Consumer bureau: Forced arbitration a bad deal for consumers

Consumers are being unfairly limited in their legal options by mandatory arbitration clauses that accompany a host of financial products, according to a new government study.

Tuesday’s report from the Consumer Financial Protection Bureau (CFPB) found that mandatory clauses that require consumers to enter arbitration with a company rather than file a class-action lawsuit were common in many financial products, applying to millions of Americans.


But the study also found that those clauses may let the financial industry significantly trim its legal bills. On average, consumers received roughly $175,000 from arbitrators in 2010 and 2011, compared to just under $1 million won by taking companies to court.

The new report received quick criticism from industry groups. The U.S. Chamber of Commerce called arbitration a “simple, inexpensive and modern system” and accused the bureau of “an unfair and biased approach.”

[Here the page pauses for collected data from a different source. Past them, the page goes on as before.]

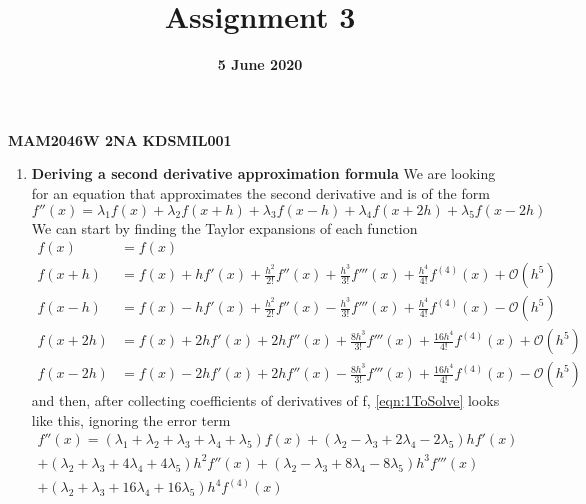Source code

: \documentclass[12pt]{article}
\title{Assignment 3}
\date{\textbf{5 June 2020}}
\author{}
\begin{document}
    \maketitle
    \begin{center}
    \textbf{\large{MAM2046W 2NA}}
    \textbf{\large{KDSMIL001}}
    \end{center}
    \vspace*{15pt}
    
    \begin{enumerate}
        \item \textbf{Deriving a second derivative approximation formula} \newline
        We are looking for an equation that approximates the second derivative and is of the form 
        \begin{equation}
            f''(x) = \lambda_1f(x)+\lambda_2f(x+h)+\lambda_3f(x-h)+\lambda_4f(x+2h)+\lambda_5f(x-2h)
            \label{eqn:1ToSolve}
        \end{equation}
        We can start by finding the Taylor expansions of each function
        \begin{align*}
            f(x) &= f(x) \\
            f(x+h) &= f(x)+hf'(x)+\frac{h^2}{2!}f''(x)+\frac{h^3}{3!}f'''(x)+\frac{h^4}{4!}f^{(4)}(x)+\mathcal{O}(h^5) \\
            f(x-h) &= f(x)-hf'(x)+\frac{h^2}{2!}f''(x)-\frac{h^3}{3!}f'''(x)+\frac{h^4}{4!}f^{(4)}(x)-\mathcal{O}(h^5) \\
            f(x+2h) &= f(x)+2hf'(x)+2hf''(x)+\frac{8h^3}{3!}f'''(x)+\frac{16h^4}{4!}f^{(4)}(x)+\mathcal{O}(h^5) \\
            f(x-2h) &= f(x)-2hf'(x)+2hf''(x)-\frac{8h^3}{3!}f'''(x)+\frac{16h^4}{4!}f^{(4)}(x)-\mathcal{O}(h^5) 
        \end{align*}
        and then, after collecting coefficients of derivatives of f, \autoref{eqn:1ToSolve} looks like 
        this, ignoring the error term
        \begin{equation}
            \begin{gathered}
                f''(x)=(\lambda_1+\lambda_2+\lambda_3+\lambda_4+\lambda_5)f(x)+(\lambda_2-\lambda_3+2\lambda_4-2\lambda_5)hf'(x) \\
                +(\lambda_2+\lambda_3+4\lambda_4+4\lambda_5)h^2f''(x)+(\lambda_2-\lambda_3+8\lambda_4-8\lambda_5)h^3f'''(x) \\
                +(\lambda_2+\lambda_3+16\lambda_4+16\lambda_5)h^4f^{(4)}(x)
            \end{gathered}

\end{equation}
\end{enumerate}
\end{document}
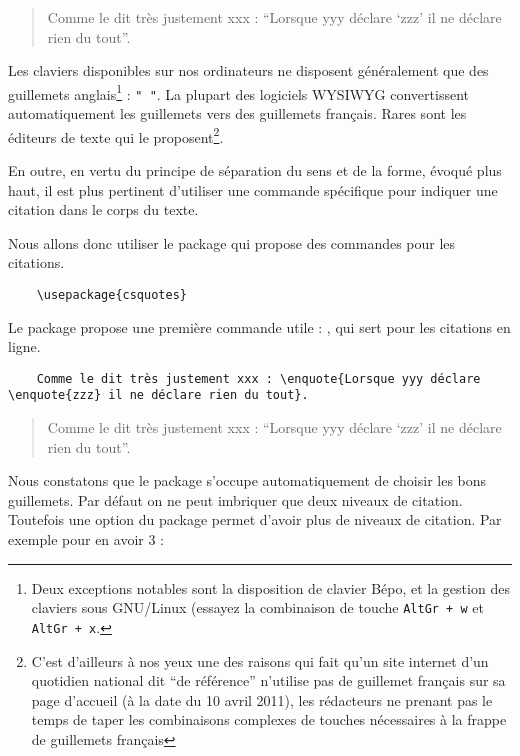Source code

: \begin{quotation}
	Comme le dit très justement xxx : \enquote{Lorsque yyy déclare \enquote{zzz} il ne déclare rien du tout}.
\end{quotation}

Les claviers disponibles sur nos ordinateurs ne disposent généralement que des guillemets anglais\footnote{Deux exceptions notables sont la disposition de clavier Bépo, et la gestion des claviers sous GNU/Linux (essayez la combinaison de touche \texttt{AltGr + w} et \texttt{AltGr + x}.} : \verb|" "|. 
La plupart des logiciels WYSIWYG convertissent automatiquement les guillemets vers des guillemets français. Rares sont les éditeurs de texte qui le proposent\footnote{C'est d'ailleurs à nos yeux une des raisons qui fait qu'un site internet d'un quotidien national dit \enquote{de référence} n'utilise pas de guillemet français sur sa page d'accueil (à la date du 10 avril 2011), les rédacteurs ne prenant pas le temps de taper les combinaisons complexes de touches nécessaires à la frappe de guillemets français}. 

En outre, en vertu du principe de séparation du sens et de la forme, évoqué plus haut, il est plus pertinent d'utiliser une commande spécifique pour indiquer une citation dans le corps du texte.

Nous allons donc utiliser le package  qui propose des commandes  pour les citations.

\begin{verbatim}
	\usepackage{csquotes}
\end{verbatim}

Le package propose une première commande utile : , qui sert pour les citations en ligne.

\begin{verbatim}
	Comme le dit très justement xxx : \enquote{Lorsque yyy déclare \enquote{zzz} il ne déclare rien du tout}.
\end{verbatim}


\begin{quotation}
	Comme le dit très justement xxx : \enquote{Lorsque yyy déclare \enquote{zzz} il ne déclare rien du tout}.
\end{quotation}


Nous constatons que le package s'occupe automatiquement de choisir les bons guillemets. Par défaut on ne peut imbriquer que deux niveaux de citation. Toutefois une option du package permet d'avoir plus de niveaux de citation. Par exemple pour en avoir 3 : 

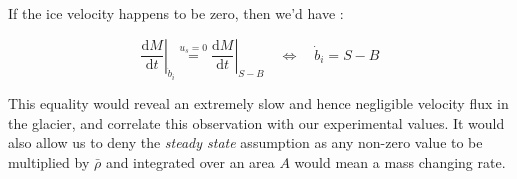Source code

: If the ice velocity happens to be zero, then we'd have :

\begin{equation}\left. \frac{\mathrm{d} M}{\mathrm{d}t} \right|_{\dot{b}_i} \stackrel{u_s = 0}{=} \left. \frac{\mathrm{d} M}{\mathrm{d}t} \right|_{S-B}
\quad
\Leftrightarrow
\quad
\boxed{\dot{b}_i = S-B}
\end{equation}

This equality would reveal an extremely slow and hence negligible velocity flux in the glacier, and correlate this observation with our experimental values. It would also allow us to deny the \textit{steady state} assumption as any non-zero value to be multiplied by $\bar{\rho}$ and integrated over an area $A$ would mean a mass changing rate.
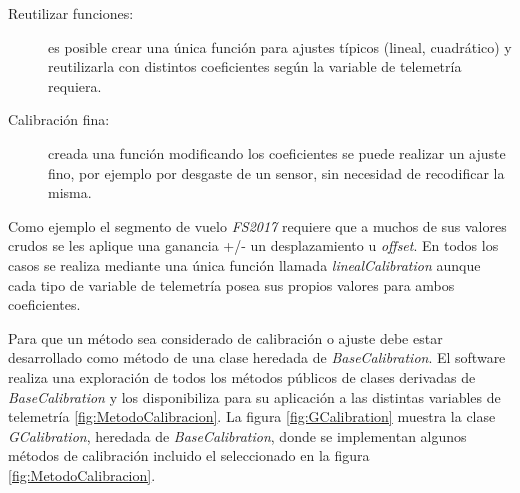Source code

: \documentclass[twoside,twocolumn]{article}
\begin{document}
\begin{description}
 \item [Reutilizar funciones: ] es posible crear una única función para ajustes típicos (lineal, cuadrático) y reutilizarla con distintos coeficientes según la variable de telemetría requiera.
 \item [Calibración fina: ] creada una función modificando los coeficientes se puede realizar un ajuste fino, por ejemplo por desgaste de un sensor, sin necesidad de recodificar la misma.
\end{description}

Como ejemplo el segmento de vuelo \textit{FS2017} requiere que a muchos de sus valores crudos se les aplique una ganancia +/- un desplazamiento u \textit{offset}. En todos los casos se realiza mediante una única función llamada \textit{linealCalibration} aunque cada tipo de variable de telemetría posea sus propios valores para ambos coeficientes.

Para que un método sea considerado de calibración o ajuste debe estar desarrollado como método de una clase heredada de \textit{BaseCalibration}. El software realiza una exploración de todos los métodos públicos de clases derivadas de \textit{BaseCalibration} y los disponibiliza para su aplicación a las distintas variables de telemetría \ref{fig:MetodoCalibracion}. La figura \ref{fig:GCalibration} muestra la clase \textit{GCalibration}, heredada de \textit{BaseCalibration}, donde se implementan algunos métodos de calibración incluido el seleccionado en la figura \ref{fig:MetodoCalibracion}.
\end{document}
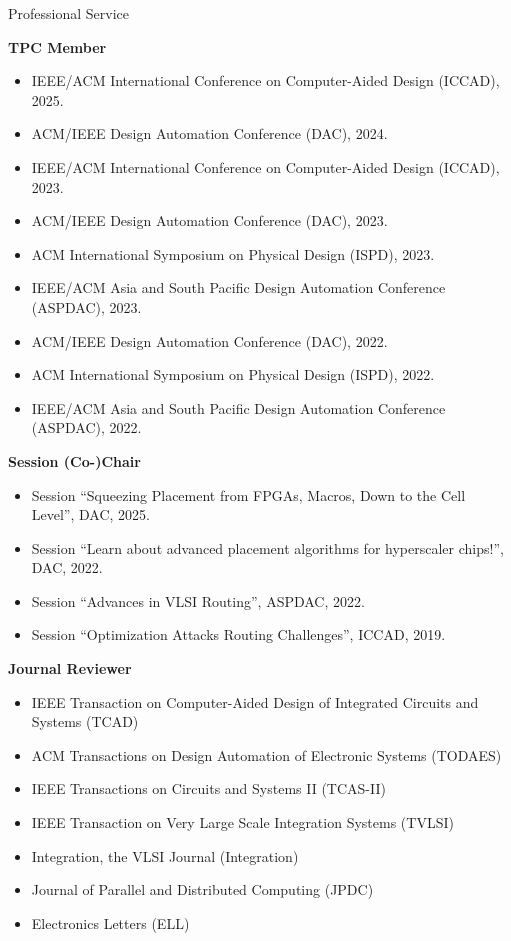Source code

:
\begin{rSection}{Professional Service}

\textbf{TPC Member}
\begin{itemize}
    \item IEEE/ACM International Conference on Computer-Aided Design (ICCAD), 2025.
    \item ACM/IEEE Design Automation Conference (DAC), 2024.
    \item IEEE/ACM International Conference on Computer-Aided Design (ICCAD), 2023.
    \item ACM/IEEE Design Automation Conference (DAC), 2023.
    \item ACM International Symposium on Physical Design (ISPD), 2023.
    \item IEEE/ACM Asia and South Pacific Design Automation Conference (ASPDAC), 2023.
    \item ACM/IEEE Design Automation Conference (DAC), 2022.
    \item ACM International Symposium on Physical Design (ISPD), 2022.
    \item IEEE/ACM Asia and South Pacific Design Automation Conference (ASPDAC), 2022.
\end{itemize}

\textbf{Session (Co-)Chair}
\begin{itemize}
    \item Session ``Squeezing Placement from FPGAs, Macros, Down to the Cell Level'', DAC, 2025.
    \item Session ``Learn about advanced placement algorithms for hyperscaler chips!'', DAC, 2022.
    \item Session ``Advances in VLSI Routing'', ASPDAC, 2022.
    \item Session ``Optimization Attacks Routing Challenges'', ICCAD, 2019.
\end{itemize}

\textbf{Journal Reviewer}
\begin{itemize}
    \item IEEE Transaction on Computer-Aided Design of Integrated Circuits and Systems (TCAD)
    \item ACM Transactions on Design Automation of Electronic Systems (TODAES)
    \item IEEE Transactions on Circuits and Systems II (TCAS-II)
    \item IEEE Transaction on Very Large Scale Integration Systems (TVLSI)
    \item Integration, the VLSI Journal (Integration)
    \item Journal of Parallel and Distributed Computing (JPDC)
    \item Electronics Letters (ELL)
\end{itemize}


\end{rSection}
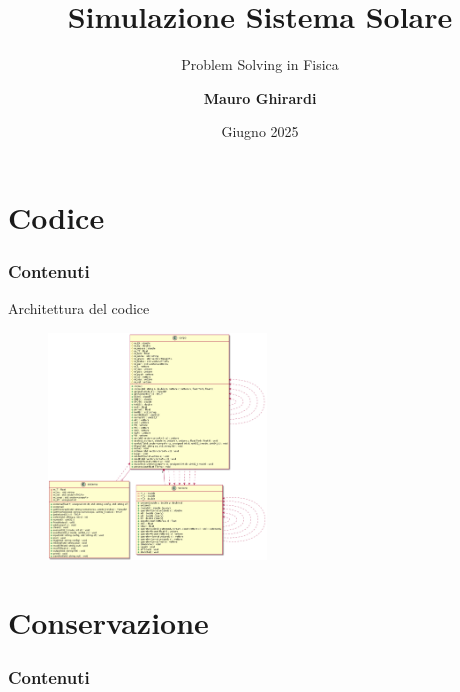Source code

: \documentclass[Serif, 10pt, brown]{beamer}
\subtitle{Problem Solving in Fisica}
\title[{Sistema Solare}]{\sc Simulazione Sistema Solare}
\author[\ul{Mauro Ghirardi}]{{\bf Mauro Ghirardi}}
\institute[UTD]{\sc\small Università degli Studi di Pavia}
\date[UCI]{Giugno 2025}
\theoremstyle{example}
\theoremstyle{plain}
\begin{document}
\frame{\titlepage}
%





\section[Code]{Codice}
    \begin{frame}
        \frametitle{Contenuti}
        \transblindsvertical
        \tableofcontents[currentsection]
    \end{frame}
    
    \begin{frame}{Architettura del codice}
        \begin{figure}
            \centering
            \includegraphics[width=\textwidth, height=6cm]{tutto.png}
            \label{fig:uml}
        \end{figure}
    \end{frame}
    
    

\section[Conserv]{Conservazione}
    \begin{frame}
        \frametitle{Contenuti}
        \transblindsvertical
        \tableofcontents[currentsection]
    \end{frame}
\end{document}
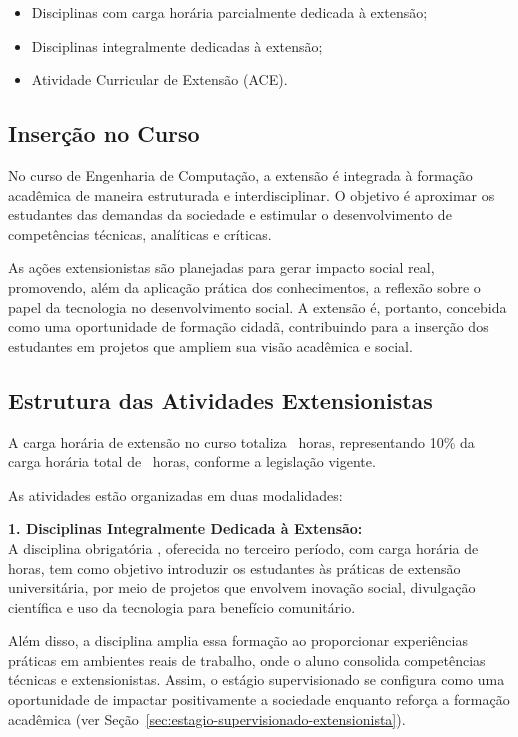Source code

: \begin{itemize}
    \item Disciplinas com carga horária parcialmente dedicada à extensão;
    \item Disciplinas integralmente dedicadas à extensão;
    \item Atividade Curricular de Extensão (ACE).
\end{itemize}

\subsection{Inserção no Curso}

No curso de Engenharia de Computação, a extensão é integrada à formação acadêmica de maneira estruturada e interdisciplinar. O objetivo é aproximar os estudantes das demandas da sociedade e estimular o desenvolvimento de competências técnicas, analíticas e críticas.

As ações extensionistas são planejadas para gerar impacto social real, promovendo, além da aplicação prática dos conhecimentos, a reflexão sobre o papel da tecnologia no desenvolvimento social. A extensão é, portanto, concebida como uma oportunidade de formação cidadã, contribuindo para a inserção dos estudantes em projetos que ampliem sua visão acadêmica e social.

\subsection{Estrutura das Atividades Extensionistas}

A carga horária de extensão no curso totaliza \hExtensao\ horas, representando 10\% da carga horária total de \tHorasCurso\ horas, conforme a legislação vigente.

As atividades estão organizadas em duas modalidades:

\textbf{1. Disciplinas Integralmente Dedicada à Extensão:}\\
A disciplina obrigatória \textbf{\Ext}, oferecida no terceiro período, com carga horária de \ExtCH{ } horas, tem como objetivo introduzir os estudantes às práticas de extensão universitária, por meio de projetos que envolvem inovação social, divulgação científica e uso da tecnologia para benefício comunitário.

Além disso, a disciplina \textbf{\EstSup}{ } amplia essa formação ao proporcionar experiências práticas em ambientes reais de trabalho, onde o aluno consolida competências técnicas e extensionistas. Assim, o estágio supervisionado se configura como uma oportunidade de impactar positivamente a sociedade enquanto reforça a formação acadêmica (ver Seção~\ref{sec:estagio-supervisionado-extensionista}).


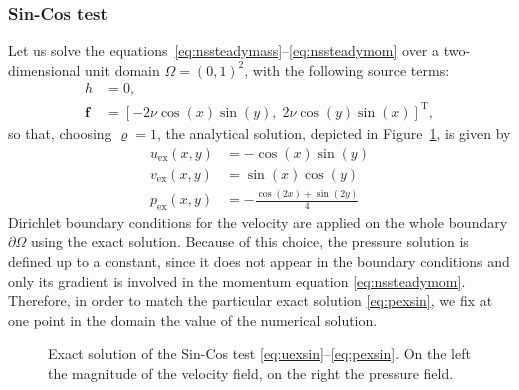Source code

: \subsubsection{Sin-Cos test}
Let us solve the equations~\eqref{eq:nssteadymass}--\eqref{eq:nssteadymom} over 
a two-dimensional unit domain $\Omega=(0,1)^2$, with the following source terms:
\begin{align}
	h &= 0,\\
	\mathbf{f} &= [-2\nu \cos(x) \sin(y), \; 2\nu \cos(y) \sin(x)]^\mathrm{T},
\end{align}
so that, choosing $\varrho=1$, the analytical solution, depicted in 
Figure~\ref{fig:sincosexact}, is given by
\begin{align}
\label{eq:uexsin}	u_\text{ex}(x,y) &= -\cos(x)\sin(y)\\
	v_\text{ex}(x,y) &= \sin(x)\cos(y)\\
\label{eq:pexsin}	p_\text{ex}(x,y) &= -\frac{\cos(2x)+\sin(2y)}{4}
\end{align}
Dirichlet boundary conditions for the velocity are applied on the whole 
boundary $\partial \Omega$ using the exact solution. Because of this choice, 
the pressure solution is defined up to a constant, since it does not appear in 
the boundary conditions and only its gradient is involved in the momentum 
equation \eqref{eq:nssteadymom}. Therefore, in order to match the particular 
exact solution \eqref{eq:pexsin}, we fix at one point in the domain the value 
of the numerical solution.
\begin{figure}
	\centering
	\caption[Exact solution of the Sin-Cos test]{Exact solution of the Sin-Cos 
	test \eqref{eq:uexsin}--\eqref{eq:pexsin}. On the left the magnitude of the 
	velocity field, on the right the 
	pressure field.}
	\label{fig:sincosexact}
\end{figure}

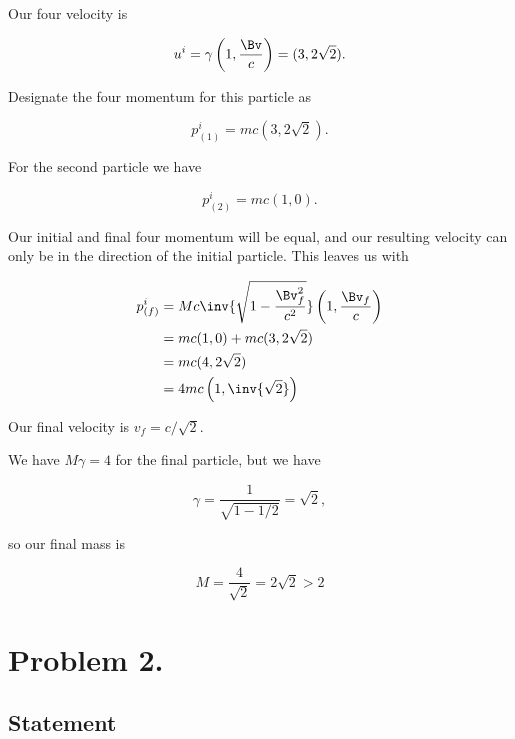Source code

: Our four velocity is

\begin{equation}\label{eqn:relElectroDynProblemSet2:50}
u^i
= \gamma \left( 1, \frac{\Bv}{c} \right) = ( 3, 2 \sqrt{2} ).
\end{equation}

Designate the four momentum for this particle as

\begin{equation}\label{eqn:relElectroDynProblemSet2:70}
p_{(1)}^i = m c ( 3, 2 \sqrt{2} ).
\end{equation}

For the second particle we have

\begin{equation}\label{eqn:relElectroDynProblemSet2:90}
p_{(2)}^i = m c ( 1, 0 ).
\end{equation}

Our initial and final four momentum will be equal, and our resulting velocity can only be in the direction of the initial particle.  This leaves us with

\begin{align*}
p_{(f)}^i
&= M c \inv{\sqrt{1 - \frac{\Bv_f^2}{c^2}}} \left( 1, \frac{\Bv_f}{c} \right) \\
&= m c ( 1, 0 ) + m c ( 3, 2 \sqrt{2} )  \\
&= m c ( 4, 2 \sqrt{2} ) \\
&= 4 m c \left( 1, \inv{\sqrt{2}} \right)
\end{align*}

Our final velocity is $v_f = c/\sqrt{2}$.

We have $M \gamma = 4$ for the final particle, but we have

\begin{equation}\label{eqn:relElectroDynProblemSet2:110}
\gamma = \frac{1}{\sqrt{1 - 1/2}} = \sqrt{2},
\end{equation}

so our final mass is

\begin{equation}\label{eqn:relElectroDynProblemSet2:130}
M = \frac{4}{\sqrt{2}} = 2 \sqrt{2} > 2
\end{equation}

\section{Problem 2.}
\subsection{Statement}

However, the CFPB said there was no evidence that mandatory arbitration lowered prices for consumers.

Meanwhile, consumer advocates urged the CFPB to use those new findings to justify tough new rules barring forced arbitration clauses.

The study, mandated by the Dodd-Frank financial reform law, found that mandatory arbitration clauses were common throughout the consumer finance marketplace. Ninety-two percent of all prepaid cards come with an arbitration requirement, and 53 percent of all credit cards issued come with the clause as well. While only 8 percent of banks and credit unions pair arbitration clauses with checking accounts, those that do account for 44 percent of insured deposits. Ninety-nine percent of payday loans, and 86 percent of student loans also come with mandatory arbitration language.

The CFPB also found that three-quarters of Americans did not even realize they were subject to arbitration restrictions when they signed up for credit cards and other financial products. And even if consumers knew they were subject to an arbitration clause, fewer than 7 percent knew that barred them from seeking redress in court.

The CFPB first launched a public inquiry on arbitration language in 2012, releasing preliminary findings at the end of 2013.